Each record must be returned exactly, apart from the pictures, which stay out.

+++ Input +++

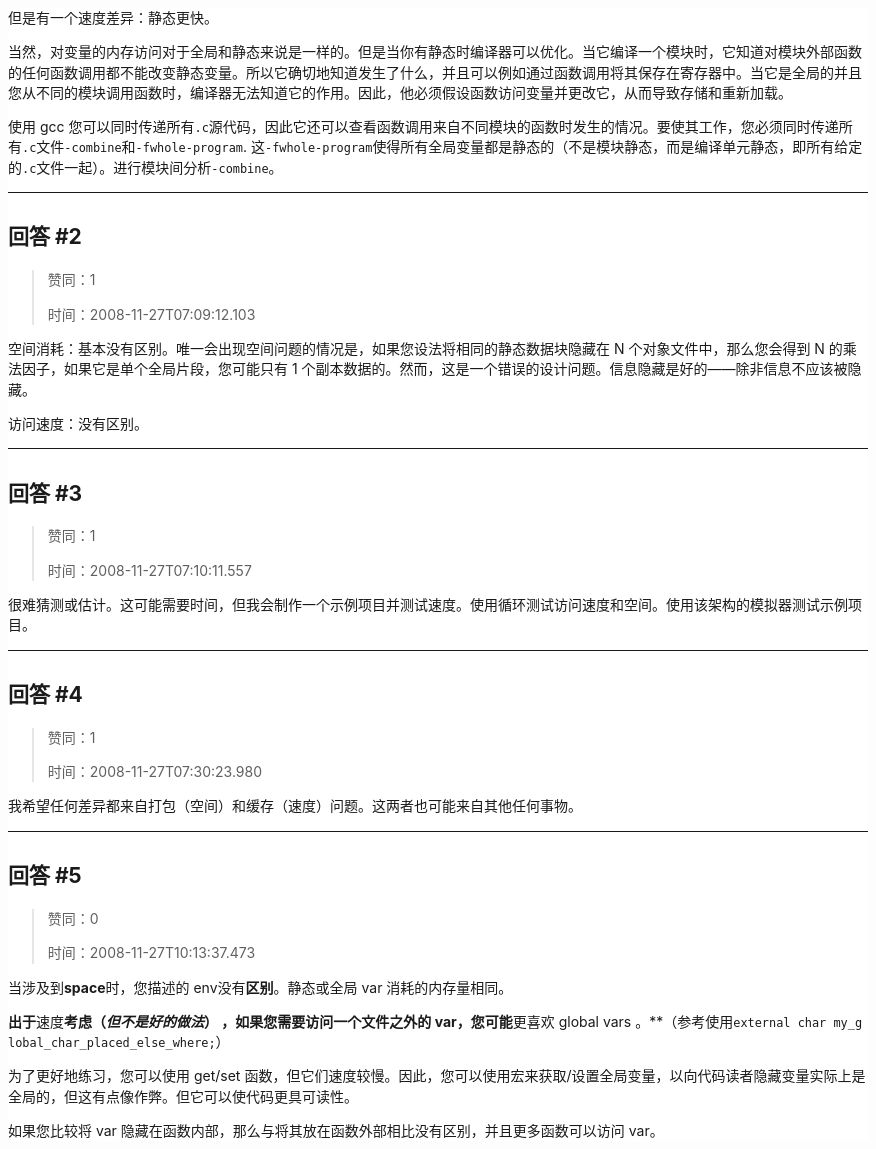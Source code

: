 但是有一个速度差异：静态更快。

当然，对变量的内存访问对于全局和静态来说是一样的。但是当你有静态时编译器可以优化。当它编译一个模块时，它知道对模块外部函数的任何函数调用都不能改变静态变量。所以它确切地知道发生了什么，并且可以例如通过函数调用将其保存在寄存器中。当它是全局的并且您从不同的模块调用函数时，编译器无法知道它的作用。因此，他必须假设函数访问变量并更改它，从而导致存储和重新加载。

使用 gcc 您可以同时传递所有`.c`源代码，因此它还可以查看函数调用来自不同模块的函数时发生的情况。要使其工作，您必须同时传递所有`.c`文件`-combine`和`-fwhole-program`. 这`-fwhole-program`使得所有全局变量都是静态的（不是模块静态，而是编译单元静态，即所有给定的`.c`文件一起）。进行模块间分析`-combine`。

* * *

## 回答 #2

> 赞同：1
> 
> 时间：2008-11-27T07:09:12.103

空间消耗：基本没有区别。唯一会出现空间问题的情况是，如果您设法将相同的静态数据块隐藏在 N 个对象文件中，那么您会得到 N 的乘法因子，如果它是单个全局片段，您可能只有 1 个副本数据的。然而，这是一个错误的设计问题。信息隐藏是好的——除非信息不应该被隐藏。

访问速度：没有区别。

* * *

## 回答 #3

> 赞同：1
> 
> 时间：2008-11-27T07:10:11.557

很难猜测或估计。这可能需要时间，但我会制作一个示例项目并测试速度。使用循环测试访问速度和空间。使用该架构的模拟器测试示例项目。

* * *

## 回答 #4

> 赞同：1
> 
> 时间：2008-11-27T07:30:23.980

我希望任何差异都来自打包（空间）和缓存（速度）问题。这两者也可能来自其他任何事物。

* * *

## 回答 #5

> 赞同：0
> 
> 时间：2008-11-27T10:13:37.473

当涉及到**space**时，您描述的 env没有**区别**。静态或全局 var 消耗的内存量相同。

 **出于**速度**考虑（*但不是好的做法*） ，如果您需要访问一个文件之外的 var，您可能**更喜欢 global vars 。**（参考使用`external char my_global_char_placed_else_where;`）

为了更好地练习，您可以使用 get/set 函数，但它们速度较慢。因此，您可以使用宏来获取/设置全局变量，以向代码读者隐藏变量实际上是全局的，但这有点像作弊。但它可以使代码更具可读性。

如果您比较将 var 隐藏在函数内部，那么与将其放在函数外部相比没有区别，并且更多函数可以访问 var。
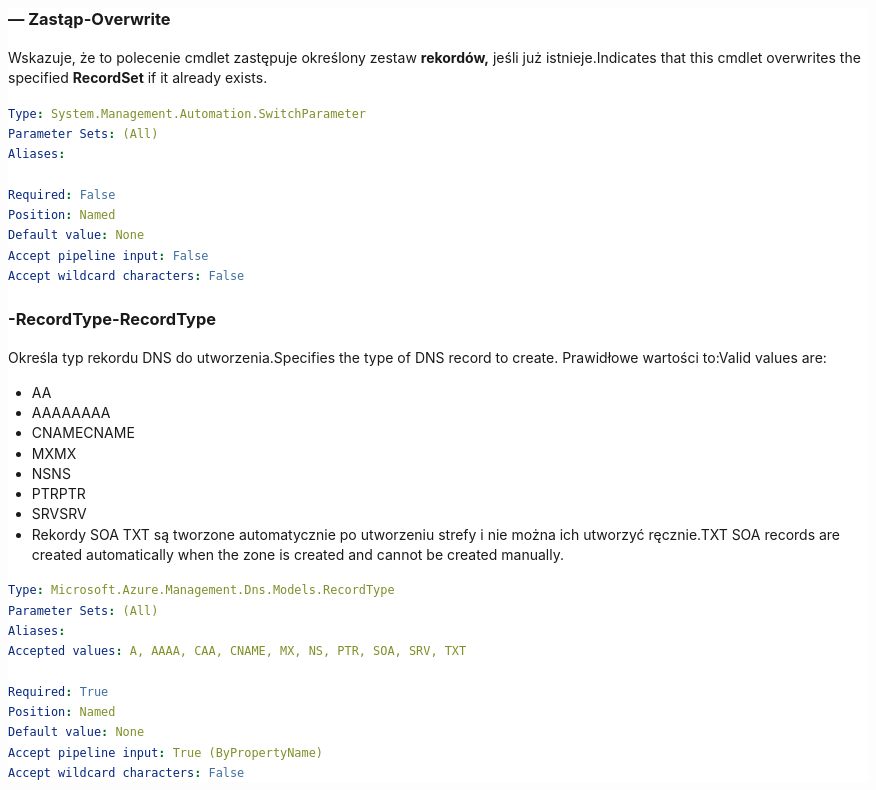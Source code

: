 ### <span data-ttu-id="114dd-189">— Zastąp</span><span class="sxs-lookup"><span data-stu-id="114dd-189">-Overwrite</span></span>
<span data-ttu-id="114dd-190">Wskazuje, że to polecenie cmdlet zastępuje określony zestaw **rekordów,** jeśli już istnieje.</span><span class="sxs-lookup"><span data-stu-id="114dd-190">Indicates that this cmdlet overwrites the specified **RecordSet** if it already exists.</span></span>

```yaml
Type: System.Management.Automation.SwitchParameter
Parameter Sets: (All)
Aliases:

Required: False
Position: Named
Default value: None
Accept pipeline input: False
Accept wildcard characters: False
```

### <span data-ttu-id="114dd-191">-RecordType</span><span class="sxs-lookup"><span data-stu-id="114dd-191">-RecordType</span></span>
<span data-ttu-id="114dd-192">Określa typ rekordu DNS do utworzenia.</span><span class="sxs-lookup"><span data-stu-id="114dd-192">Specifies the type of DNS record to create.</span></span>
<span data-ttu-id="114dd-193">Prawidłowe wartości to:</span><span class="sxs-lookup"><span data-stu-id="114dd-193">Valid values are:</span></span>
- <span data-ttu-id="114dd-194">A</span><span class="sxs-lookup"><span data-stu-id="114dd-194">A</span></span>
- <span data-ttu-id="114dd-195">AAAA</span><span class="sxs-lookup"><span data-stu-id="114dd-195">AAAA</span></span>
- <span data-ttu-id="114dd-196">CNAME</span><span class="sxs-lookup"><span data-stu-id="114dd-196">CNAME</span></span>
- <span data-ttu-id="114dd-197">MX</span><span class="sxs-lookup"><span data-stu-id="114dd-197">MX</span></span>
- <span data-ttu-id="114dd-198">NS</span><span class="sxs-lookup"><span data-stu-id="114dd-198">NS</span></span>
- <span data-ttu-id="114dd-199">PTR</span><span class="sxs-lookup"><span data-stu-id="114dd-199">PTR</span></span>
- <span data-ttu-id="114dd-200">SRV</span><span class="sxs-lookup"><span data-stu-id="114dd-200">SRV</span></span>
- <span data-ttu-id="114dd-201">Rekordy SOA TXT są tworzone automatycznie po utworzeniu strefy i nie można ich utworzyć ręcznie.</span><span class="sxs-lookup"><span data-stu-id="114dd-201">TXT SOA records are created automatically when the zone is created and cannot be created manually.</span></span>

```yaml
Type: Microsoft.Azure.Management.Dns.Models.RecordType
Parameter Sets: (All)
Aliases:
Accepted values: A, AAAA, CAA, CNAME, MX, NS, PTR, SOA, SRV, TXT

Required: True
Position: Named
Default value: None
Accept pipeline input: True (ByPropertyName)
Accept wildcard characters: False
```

+++

▸ Solution
Source code

: 但是有一个速度差异：静态更快。

当然，对变量的内存访问对于全局和静态来说是一样的。但是当你有静态时编译器可以优化。当它编译一个模块时，它知道对模块外部函数的任何函数调用都不能改变静态变量。所以它确切地知道发生了什么，并且可以例如通过函数调用将其保存在寄存器中。当它是全局的并且您从不同的模块调用函数时，编译器无法知道它的作用。因此，他必须假设函数访问变量并更改它，从而导致存储和重新加载。

使用 gcc 您可以同时传递所有`.c`源代码，因此它还可以查看函数调用来自不同模块的函数时发生的情况。要使其工作，您必须同时传递所有`.c`文件`-combine`和`-fwhole-program`. 这`-fwhole-program`使得所有全局变量都是静态的（不是模块静态，而是编译单元静态，即所有给定的`.c`文件一起）。进行模块间分析`-combine`。

* * *

## 回答 #2

> 赞同：1
> 
> 时间：2008-11-27T07:09:12.103

空间消耗：基本没有区别。唯一会出现空间问题的情况是，如果您设法将相同的静态数据块隐藏在 N 个对象文件中，那么您会得到 N 的乘法因子，如果它是单个全局片段，您可能只有 1 个副本数据的。然而，这是一个错误的设计问题。信息隐藏是好的——除非信息不应该被隐藏。

访问速度：没有区别。

* * *

## 回答 #3

> 赞同：1
> 
> 时间：2008-11-27T07:10:11.557

很难猜测或估计。这可能需要时间，但我会制作一个示例项目并测试速度。使用循环测试访问速度和空间。使用该架构的模拟器测试示例项目。

* * *

## 回答 #4

> 赞同：1
> 
> 时间：2008-11-27T07:30:23.980

我希望任何差异都来自打包（空间）和缓存（速度）问题。这两者也可能来自其他任何事物。

* * *

## 回答 #5

> 赞同：0
> 
> 时间：2008-11-27T10:13:37.473

当涉及到**space**时，您描述的 env没有**区别**。静态或全局 var 消耗的内存量相同。

 **出于**速度**考虑（*但不是好的做法*） ，如果您需要访问一个文件之外的 var，您可能**更喜欢 global vars 。**（参考使用`external char my_global_char_placed_else_where;`）

为了更好地练习，您可以使用 get/set 函数，但它们速度较慢。因此，您可以使用宏来获取/设置全局变量，以向代码读者隐藏变量实际上是全局的，但这有点像作弊。但它可以使代码更具可读性。

如果您比较将 var 隐藏在函数内部，那么与将其放在函数外部相比没有区别，并且更多函数可以访问 var。
Source code

: ### <span data-ttu-id="114dd-189">— Zastąp</span><span class="sxs-lookup"><span data-stu-id="114dd-189">-Overwrite</span></span>
<span data-ttu-id="114dd-190">Wskazuje, że to polecenie cmdlet zastępuje określony zestaw **rekordów,** jeśli już istnieje.</span><span class="sxs-lookup"><span data-stu-id="114dd-190">Indicates that this cmdlet overwrites the specified **RecordSet** if it already exists.</span></span>

```yaml
Type: System.Management.Automation.SwitchParameter
Parameter Sets: (All)
Aliases:

Required: False
Position: Named
Default value: None
Accept pipeline input: False
Accept wildcard characters: False
```

### <span data-ttu-id="114dd-191">-RecordType</span><span class="sxs-lookup"><span data-stu-id="114dd-191">-RecordType</span></span>
<span data-ttu-id="114dd-192">Określa typ rekordu DNS do utworzenia.</span><span class="sxs-lookup"><span data-stu-id="114dd-192">Specifies the type of DNS record to create.</span></span>
<span data-ttu-id="114dd-193">Prawidłowe wartości to:</span><span class="sxs-lookup"><span data-stu-id="114dd-193">Valid values are:</span></span>
- <span data-ttu-id="114dd-194">A</span><span class="sxs-lookup"><span data-stu-id="114dd-194">A</span></span>
- <span data-ttu-id="114dd-195">AAAA</span><span class="sxs-lookup"><span data-stu-id="114dd-195">AAAA</span></span>
- <span data-ttu-id="114dd-196">CNAME</span><span class="sxs-lookup"><span data-stu-id="114dd-196">CNAME</span></span>
- <span data-ttu-id="114dd-197">MX</span><span class="sxs-lookup"><span data-stu-id="114dd-197">MX</span></span>
- <span data-ttu-id="114dd-198">NS</span><span class="sxs-lookup"><span data-stu-id="114dd-198">NS</span></span>
- <span data-ttu-id="114dd-199">PTR</span><span class="sxs-lookup"><span data-stu-id="114dd-199">PTR</span></span>
- <span data-ttu-id="114dd-200">SRV</span><span class="sxs-lookup"><span data-stu-id="114dd-200">SRV</span></span>
- <span data-ttu-id="114dd-201">Rekordy SOA TXT są tworzone automatycznie po utworzeniu strefy i nie można ich utworzyć ręcznie.</span><span class="sxs-lookup"><span data-stu-id="114dd-201">TXT SOA records are created automatically when the zone is created and cannot be created manually.</span></span>

```yaml
Type: Microsoft.Azure.Management.Dns.Models.RecordType
Parameter Sets: (All)
Aliases:
Accepted values: A, AAAA, CAA, CNAME, MX, NS, PTR, SOA, SRV, TXT

Required: True
Position: Named
Default value: None
Accept pipeline input: True (ByPropertyName)
Accept wildcard characters: False
```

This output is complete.